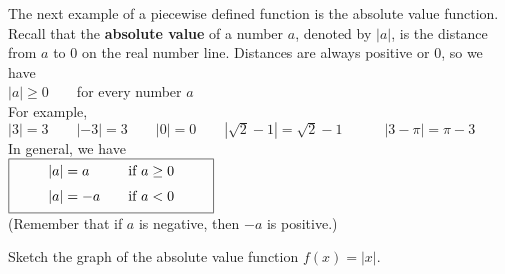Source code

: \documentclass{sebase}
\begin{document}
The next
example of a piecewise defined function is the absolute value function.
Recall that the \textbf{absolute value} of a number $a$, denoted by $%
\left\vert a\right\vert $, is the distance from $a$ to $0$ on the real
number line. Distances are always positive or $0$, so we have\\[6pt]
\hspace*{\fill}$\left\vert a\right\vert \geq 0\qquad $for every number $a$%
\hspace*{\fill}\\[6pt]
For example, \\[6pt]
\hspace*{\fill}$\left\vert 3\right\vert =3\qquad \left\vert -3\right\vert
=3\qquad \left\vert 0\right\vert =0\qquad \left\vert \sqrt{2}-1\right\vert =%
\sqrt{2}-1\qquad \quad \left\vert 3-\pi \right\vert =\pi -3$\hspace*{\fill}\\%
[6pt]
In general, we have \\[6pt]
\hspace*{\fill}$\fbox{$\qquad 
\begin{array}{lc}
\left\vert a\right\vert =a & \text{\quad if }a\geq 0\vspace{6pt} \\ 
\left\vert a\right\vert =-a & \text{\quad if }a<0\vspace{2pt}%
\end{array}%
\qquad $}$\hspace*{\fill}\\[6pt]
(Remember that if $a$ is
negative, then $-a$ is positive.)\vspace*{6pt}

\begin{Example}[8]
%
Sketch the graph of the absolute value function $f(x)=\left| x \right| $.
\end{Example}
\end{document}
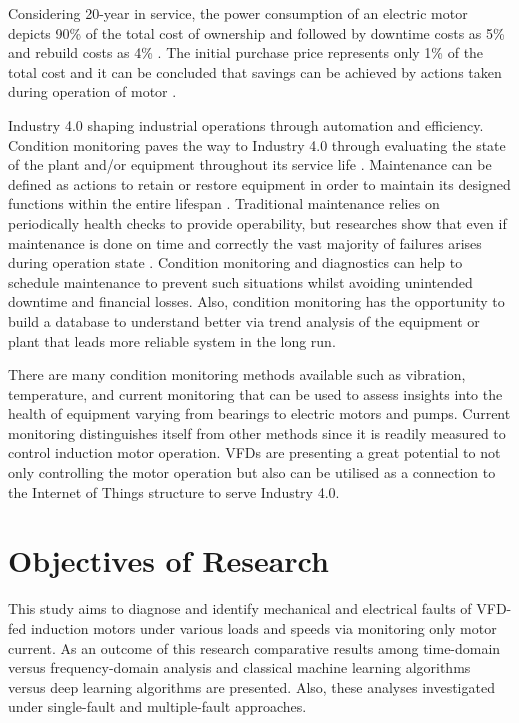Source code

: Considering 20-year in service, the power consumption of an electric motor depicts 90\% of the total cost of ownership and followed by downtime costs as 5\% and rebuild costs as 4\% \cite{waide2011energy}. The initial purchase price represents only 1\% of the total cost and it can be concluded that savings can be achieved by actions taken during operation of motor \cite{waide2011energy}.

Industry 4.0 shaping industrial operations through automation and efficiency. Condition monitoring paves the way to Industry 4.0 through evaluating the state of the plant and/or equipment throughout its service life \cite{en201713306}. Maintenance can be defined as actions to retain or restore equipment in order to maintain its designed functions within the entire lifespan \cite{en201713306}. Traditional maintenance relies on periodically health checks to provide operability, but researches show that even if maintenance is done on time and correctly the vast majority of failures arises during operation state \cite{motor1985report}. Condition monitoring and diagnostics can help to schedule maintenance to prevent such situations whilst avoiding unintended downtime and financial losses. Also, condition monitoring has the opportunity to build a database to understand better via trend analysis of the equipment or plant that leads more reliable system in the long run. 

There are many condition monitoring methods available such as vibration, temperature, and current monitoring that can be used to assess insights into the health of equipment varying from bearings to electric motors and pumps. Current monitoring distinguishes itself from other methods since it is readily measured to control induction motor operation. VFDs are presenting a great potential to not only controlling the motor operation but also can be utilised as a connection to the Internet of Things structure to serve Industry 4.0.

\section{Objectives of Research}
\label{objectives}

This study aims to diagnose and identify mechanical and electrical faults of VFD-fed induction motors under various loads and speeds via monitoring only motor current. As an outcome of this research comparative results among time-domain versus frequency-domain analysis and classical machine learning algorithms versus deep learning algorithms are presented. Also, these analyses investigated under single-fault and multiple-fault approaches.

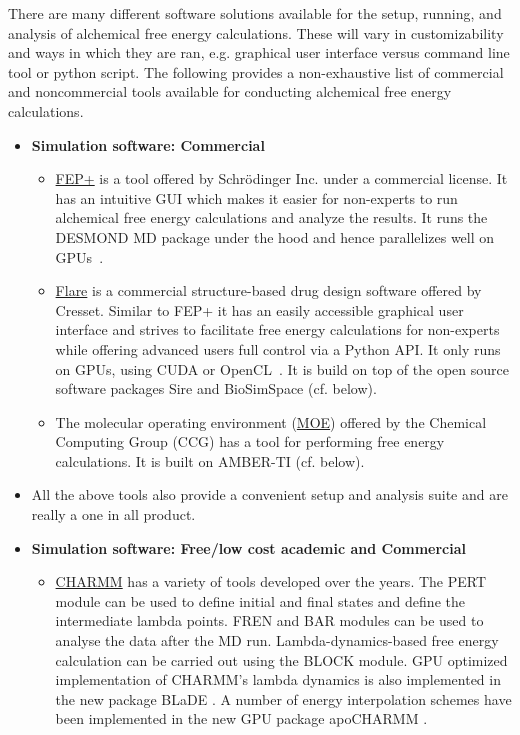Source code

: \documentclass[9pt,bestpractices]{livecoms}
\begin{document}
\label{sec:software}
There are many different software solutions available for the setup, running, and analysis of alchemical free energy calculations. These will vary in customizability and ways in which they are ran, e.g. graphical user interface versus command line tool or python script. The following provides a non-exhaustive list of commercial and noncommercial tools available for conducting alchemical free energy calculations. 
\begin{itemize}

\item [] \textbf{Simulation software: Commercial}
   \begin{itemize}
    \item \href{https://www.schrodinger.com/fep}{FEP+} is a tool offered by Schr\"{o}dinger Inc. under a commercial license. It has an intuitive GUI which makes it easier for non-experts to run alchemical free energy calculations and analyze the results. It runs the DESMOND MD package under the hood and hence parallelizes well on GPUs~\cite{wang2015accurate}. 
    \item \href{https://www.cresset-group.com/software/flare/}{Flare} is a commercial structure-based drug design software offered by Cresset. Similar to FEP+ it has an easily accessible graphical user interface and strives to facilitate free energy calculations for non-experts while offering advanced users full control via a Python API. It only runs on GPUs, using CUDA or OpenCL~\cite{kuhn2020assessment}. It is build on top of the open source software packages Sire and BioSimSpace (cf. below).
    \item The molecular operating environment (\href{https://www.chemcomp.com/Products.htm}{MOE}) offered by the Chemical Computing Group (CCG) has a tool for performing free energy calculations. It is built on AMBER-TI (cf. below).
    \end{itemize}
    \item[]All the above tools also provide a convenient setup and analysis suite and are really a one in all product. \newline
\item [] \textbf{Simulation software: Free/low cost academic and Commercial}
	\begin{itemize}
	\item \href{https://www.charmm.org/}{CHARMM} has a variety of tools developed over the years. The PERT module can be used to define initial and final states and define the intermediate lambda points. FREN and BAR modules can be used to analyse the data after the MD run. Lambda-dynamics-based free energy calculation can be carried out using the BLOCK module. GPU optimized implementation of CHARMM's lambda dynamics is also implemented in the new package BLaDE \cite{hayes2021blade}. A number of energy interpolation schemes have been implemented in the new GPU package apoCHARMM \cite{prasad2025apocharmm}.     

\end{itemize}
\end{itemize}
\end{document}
+ + + +
■ Task statement ■
The listing must be repeated word for word, and none of its pictures may appear in the copy.

■ Expected answer ■
Source code

: \documentclass{sebase}
\begin{document}
The next
example of a piecewise defined function is the absolute value function.
Recall that the \textbf{absolute value} of a number $a$, denoted by $%
\left\vert a\right\vert $, is the distance from $a$ to $0$ on the real
number line. Distances are always positive or $0$, so we have\\[6pt]
\hspace*{\fill}$\left\vert a\right\vert \geq 0\qquad $for every number $a$%
\hspace*{\fill}\\[6pt]
For example, \\[6pt]
\hspace*{\fill}$\left\vert 3\right\vert =3\qquad \left\vert -3\right\vert
=3\qquad \left\vert 0\right\vert =0\qquad \left\vert \sqrt{2}-1\right\vert =%
\sqrt{2}-1\qquad \quad \left\vert 3-\pi \right\vert =\pi -3$\hspace*{\fill}\\%
[6pt]
In general, we have \\[6pt]
\hspace*{\fill}$\fbox{$\qquad 
\begin{array}{lc}
\left\vert a\right\vert =a & \text{\quad if }a\geq 0\vspace{6pt} \\ 
\left\vert a\right\vert =-a & \text{\quad if }a<0\vspace{2pt}%
\end{array}%
\qquad $}$\hspace*{\fill}\\[6pt]
(Remember that if $a$ is
negative, then $-a$ is positive.)\vspace*{6pt}

\begin{Example}[8]
%
Sketch the graph of the absolute value function $f(x)=\left| x \right| $.
\end{Example}
\end{document}
Source code

: Considering 20-year in service, the power consumption of an electric motor depicts 90\% of the total cost of ownership and followed by downtime costs as 5\% and rebuild costs as 4\% \cite{waide2011energy}. The initial purchase price represents only 1\% of the total cost and it can be concluded that savings can be achieved by actions taken during operation of motor \cite{waide2011energy}.

Industry 4.0 shaping industrial operations through automation and efficiency. Condition monitoring paves the way to Industry 4.0 through evaluating the state of the plant and/or equipment throughout its service life \cite{en201713306}. Maintenance can be defined as actions to retain or restore equipment in order to maintain its designed functions within the entire lifespan \cite{en201713306}. Traditional maintenance relies on periodically health checks to provide operability, but researches show that even if maintenance is done on time and correctly the vast majority of failures arises during operation state \cite{motor1985report}. Condition monitoring and diagnostics can help to schedule maintenance to prevent such situations whilst avoiding unintended downtime and financial losses. Also, condition monitoring has the opportunity to build a database to understand better via trend analysis of the equipment or plant that leads more reliable system in the long run. 

There are many condition monitoring methods available such as vibration, temperature, and current monitoring that can be used to assess insights into the health of equipment varying from bearings to electric motors and pumps. Current monitoring distinguishes itself from other methods since it is readily measured to control induction motor operation. VFDs are presenting a great potential to not only controlling the motor operation but also can be utilised as a connection to the Internet of Things structure to serve Industry 4.0.

\section{Objectives of Research}
\label{objectives}

This study aims to diagnose and identify mechanical and electrical faults of VFD-fed induction motors under various loads and speeds via monitoring only motor current. As an outcome of this research comparative results among time-domain versus frequency-domain analysis and classical machine learning algorithms versus deep learning algorithms are presented. Also, these analyses investigated under single-fault and multiple-fault approaches.

Source code

: \documentclass[9pt,bestpractices]{livecoms}
\begin{document}
\label{sec:software}
There are many different software solutions available for the setup, running, and analysis of alchemical free energy calculations. These will vary in customizability and ways in which they are ran, e.g. graphical user interface versus command line tool or python script. The following provides a non-exhaustive list of commercial and noncommercial tools available for conducting alchemical free energy calculations. 
\begin{itemize}

\item [] \textbf{Simulation software: Commercial}
   \begin{itemize}
    \item \href{https://www.schrodinger.com/fep}{FEP+} is a tool offered by Schr\"{o}dinger Inc. under a commercial license. It has an intuitive GUI which makes it easier for non-experts to run alchemical free energy calculations and analyze the results. It runs the DESMOND MD package under the hood and hence parallelizes well on GPUs~\cite{wang2015accurate}. 
    \item \href{https://www.cresset-group.com/software/flare/}{Flare} is a commercial structure-based drug design software offered by Cresset. Similar to FEP+ it has an easily accessible graphical user interface and strives to facilitate free energy calculations for non-experts while offering advanced users full control via a Python API. It only runs on GPUs, using CUDA or OpenCL~\cite{kuhn2020assessment}. It is build on top of the open source software packages Sire and BioSimSpace (cf. below).
    \item The molecular operating environment (\href{https://www.chemcomp.com/Products.htm}{MOE}) offered by the Chemical Computing Group (CCG) has a tool for performing free energy calculations. It is built on AMBER-TI (cf. below).
    \end{itemize}
    \item[]All the above tools also provide a convenient setup and analysis suite and are really a one in all product. \newline
\item [] \textbf{Simulation software: Free/low cost academic and Commercial}
	\begin{itemize}
	\item \href{https://www.charmm.org/}{CHARMM} has a variety of tools developed over the years. The PERT module can be used to define initial and final states and define the intermediate lambda points. FREN and BAR modules can be used to analyse the data after the MD run. Lambda-dynamics-based free energy calculation can be carried out using the BLOCK module. GPU optimized implementation of CHARMM's lambda dynamics is also implemented in the new package BLaDE \cite{hayes2021blade}. A number of energy interpolation schemes have been implemented in the new GPU package apoCHARMM \cite{prasad2025apocharmm}.     

\end{itemize}
\end{itemize}
\end{document}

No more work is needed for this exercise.